====== Task input

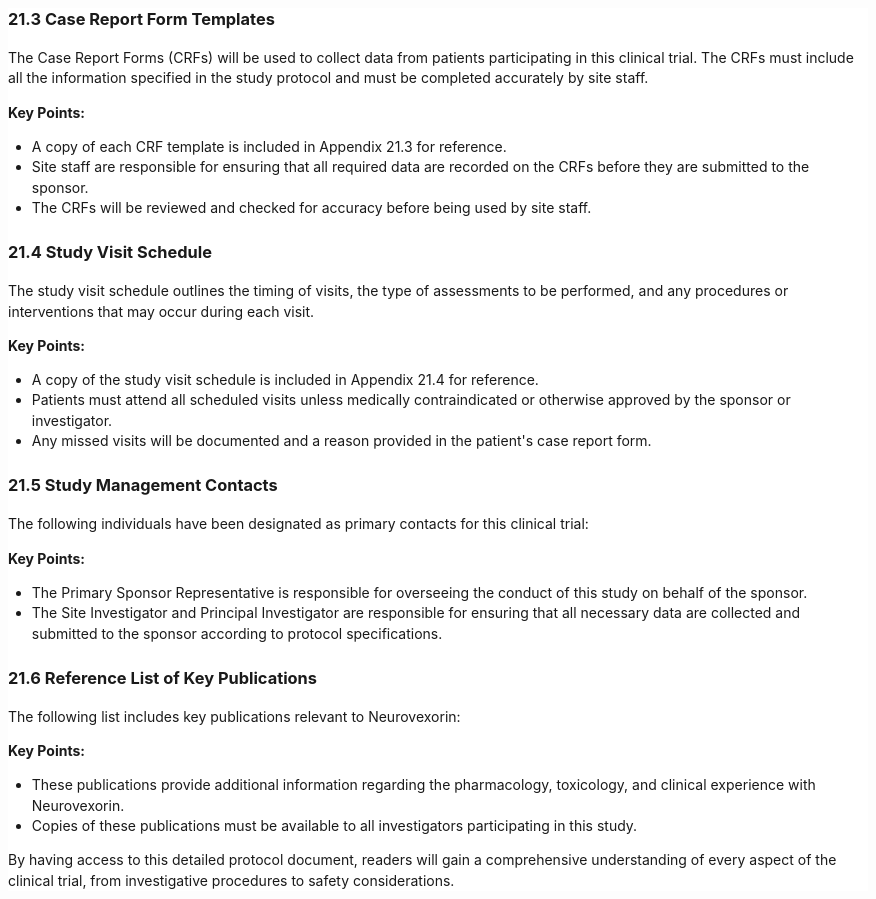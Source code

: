 ### 21.3 Case Report Form Templates

The Case Report Forms (CRFs) will be used to collect data from patients participating in this clinical trial. The CRFs must include all the information specified in the study protocol and must be completed accurately by site staff.

**Key Points:**

- A copy of each CRF template is included in Appendix 21.3 for reference.
- Site staff are responsible for ensuring that all required data are recorded on the CRFs before they are submitted to the sponsor.
- The CRFs will be reviewed and checked for accuracy before being used by site staff.

### 21.4 Study Visit Schedule

The study visit schedule outlines the timing of visits, the type of assessments to be performed, and any procedures or interventions that may occur during each visit.

**Key Points:**

- A copy of the study visit schedule is included in Appendix 21.4 for reference.
- Patients must attend all scheduled visits unless medically contraindicated or otherwise approved by the sponsor or investigator.
- Any missed visits will be documented and a reason provided in the patient's case report form.

### 21.5 Study Management Contacts

The following individuals have been designated as primary contacts for this clinical trial:

**Key Points:**

- The Primary Sponsor Representative is responsible for overseeing the conduct of this study on behalf of the sponsor.
- The Site Investigator and Principal Investigator are responsible for ensuring that all necessary data are collected and submitted to the sponsor according to protocol specifications.

### 21.6 Reference List of Key Publications

The following list includes key publications relevant to Neurovexorin:

**Key Points:**

- These publications provide additional information regarding the pharmacology, toxicology, and clinical experience with Neurovexorin.
- Copies of these publications must be available to all investigators participating in this study.

By having access to this detailed protocol document, readers will gain a comprehensive understanding of every aspect of the clinical trial, from investigative procedures to safety considerations.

============

Write every line above out again exactly; pictures do not belong in the copy.

Source code

: ### 21.3 Case Report Form Templates

The Case Report Forms (CRFs) will be used to collect data from patients participating in this clinical trial. The CRFs must include all the information specified in the study protocol and must be completed accurately by site staff.

**Key Points:**

- A copy of each CRF template is included in Appendix 21.3 for reference.
- Site staff are responsible for ensuring that all required data are recorded on the CRFs before they are submitted to the sponsor.
- The CRFs will be reviewed and checked for accuracy before being used by site staff.

### 21.4 Study Visit Schedule

The study visit schedule outlines the timing of visits, the type of assessments to be performed, and any procedures or interventions that may occur during each visit.

**Key Points:**

- A copy of the study visit schedule is included in Appendix 21.4 for reference.
- Patients must attend all scheduled visits unless medically contraindicated or otherwise approved by the sponsor or investigator.
- Any missed visits will be documented and a reason provided in the patient's case report form.

### 21.5 Study Management Contacts

The following individuals have been designated as primary contacts for this clinical trial:

**Key Points:**

- The Primary Sponsor Representative is responsible for overseeing the conduct of this study on behalf of the sponsor.
- The Site Investigator and Principal Investigator are responsible for ensuring that all necessary data are collected and submitted to the sponsor according to protocol specifications.

### 21.6 Reference List of Key Publications

The following list includes key publications relevant to Neurovexorin:

**Key Points:**

- These publications provide additional information regarding the pharmacology, toxicology, and clinical experience with Neurovexorin.
- Copies of these publications must be available to all investigators participating in this study.

By having access to this detailed protocol document, readers will gain a comprehensive understanding of every aspect of the clinical trial, from investigative procedures to safety considerations.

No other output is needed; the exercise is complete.